By adding a Context parameter to a method in the capnp interface file, you enable async processing where the client tells the server to execute the request in a separate worker thread. For example:

processData @5 (context :Proxy.Context, data :Data) -> (result :Result);

If a method does not have a Context parameter, then libmultiprocess will execute IPC requests invoking that method on the I/O event loop thread. This is fine for fast and non-blocking methods, but should be avoided for any methods that are slow or blocking or make any IPC calls(including callbacks to the client), since as long as the method is executing, the Cap'n Proto event loop will not be able to perform any I/O.

When a method has a Context parameter:

Client side (CustomBuildField): If this is the first asynchronous request made from the current client thread, CustomBuildField will:

  1. Call connection.m_thread_map.makeThreadRequest() to request a dedicated worker thread on the server (stored in request_threads map)
  2. Set the remote thread capability in Context.thread
  3. Create a local Thread::Server object for the current thread (stored in callback_threads map)
  4. Set the local thread capability in Context.callbackThread

Subsequent requests will reuse the existing thread capabilities held in callback_threads and request_threads.

Server side (PassField):

  1. Looks up the local Thread::Server object specified by context.thread
  2. The worker thread:
    • Stores context.callbackThread in its request_threads map (so callbacks go to the right client thread)
    • Posts the work lambda to that thread's queue via waiter->post(invoke)
    • Cleans up the request_threads entry

Interface Definitions

As explained in the usage document, interface descriptions need to be consumed both by the libmultiprocess code generator, and by C++ code that calls and implements the interfaces. The C++ code only needs to know about C++ arguments and return types, while the code generator only needs to know about capnp arguments and return types, but both need to know class and method names, so the corresponding .h and .capnp source files contain some of the same information, and have to be kept in sync manually when methods or parameters change. Despite the redundancy, reconciling the interface definitions is designed to be straightforward and safe. Straightforward because there is no need to write manual serialization code or use awkward intermediate types like UniValue instead of native types. Safe because if there are any inconsistencies between API and data definitions (even minor ones like using a narrow int data type for a wider int API input), there are errors at build time instead of errors or bugs at runtime.

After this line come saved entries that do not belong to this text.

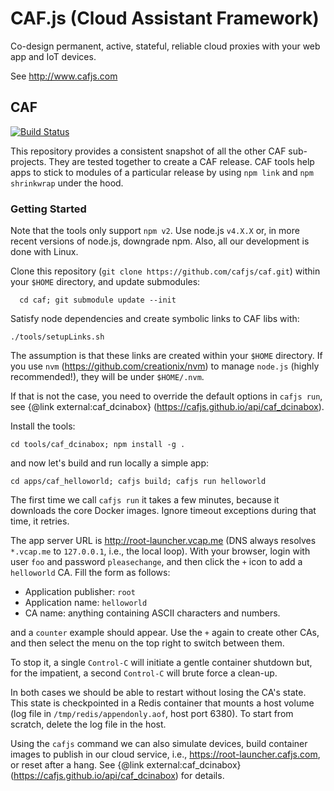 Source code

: # CAF.js (Cloud Assistant Framework)

Co-design permanent, active, stateful, reliable cloud proxies with your web app and IoT devices.

See http://www.cafjs.com

## CAF
[![Build Status](http://ci.cafjs.com/api/badges/cafjs/caf/status.svg)](http://ci.cafjs.com/cafjs/caf)

This repository provides a consistent snapshot of all the other CAF sub-projects. They are tested together to create a CAF release. CAF tools help apps to stick to modules of a particular release by using `npm link` and `npm shrinkwrap` under the hood.

### Getting Started

Note that the tools only support `npm v2`. Use node.js `v4.X.X` or, in more recent versions of node.js, downgrade npm. Also, all our development is done with Linux.

Clone this repository (`git clone https://github.com/cafjs/caf.git`) within your `$HOME` directory, and update submodules:

      cd caf; git submodule update --init

Satisfy node dependencies and create symbolic links to CAF libs with:

    ./tools/setupLinks.sh

The assumption is that these links are created within your `$HOME` directory. If you use `nvm` (https://github.com/creationix/nvm) to manage `node.js` (highly recommended!), they will be under `$HOME/.nvm`.

If that is not the case, you need to override the default options in `cafjs run`, see {@link external:caf_dcinabox} (https://cafjs.github.io/api/caf_dcinabox).

Install the tools:

    cd tools/caf_dcinabox; npm install -g .

and now let's build and run locally a simple app:

    cd apps/caf_helloworld; cafjs build; cafjs run helloworld

The first time we call `cafjs run` it takes a few minutes, because it downloads the core Docker images. Ignore timeout exceptions during that time, it retries.

The app server URL is http://root-launcher.vcap.me (DNS always resolves `*.vcap.me` to `127.0.0.1`, i.e., the local loop). With your browser, login with user `foo` and password `pleasechange`, and then click the `+` icon to add a `helloworld` CA. Fill the form as follows:

* Application publisher: `root`
* Application name: `helloworld`
* CA name: anything containing ASCII characters and numbers.

and a `counter` example should appear. Use the `+` again to create other CAs, and then select the menu on the top right to switch between them.

To stop it, a single `Control-C` will initiate a gentle container shutdown but, for the impatient, a second `Control-C` will brute force a clean-up.

In both cases we should be able to restart without losing the CA's state. This state is checkpointed in a Redis container that mounts a host volume (log file in `/tmp/redis/appendonly.aof`, host port 6380). To start from scratch, delete the log file in the host.

Using the `cafjs` command we can also simulate devices, build container images to publish in our cloud service, i.e., https://root-launcher.cafjs.com, or reset after a hang. See {@link external:caf_dcinabox} (https://cafjs.github.io/api/caf_dcinabox) for details.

In the future, it would be possible to combine API and data definitions together using C++ attributes. To do this we would add attributes to the API definition files, and then generate the data definitions from the API definitions and attributes. I didn't take this approach mostly because it would be extra work, but also because until C++ standardizes reflection, this would require either hooking into compiler APIs like https://github.com/RosettaCommons/binder, or parsing C++ code manually like http://www.swig.org/.

What is kj?

KJ is a concurrency framework bundled with capnproto; it is used as a basis in this library to construct the event-loop necessary to service IPC requests.

Future directions

libmultiprocess uses the Cap'n Proto interface description language and protocol, but it could be extended or changed to use a different IDL/protocol like gRPC. The nice thing about Cap'n Proto compared to gRPC and most other lower level protocols is that it allows interface pointers (Services in gRPC parlance) to be passed as method arguments and return values, so object references and bidirectional requests work out of the box. Supporting a lower-level protocol would require adding maps and tracking code to proxy objects.

libmultiprocess is currently compatible with sandboxing but could add platform-specific sandboxing support or integration with a sandboxing library like SAPI.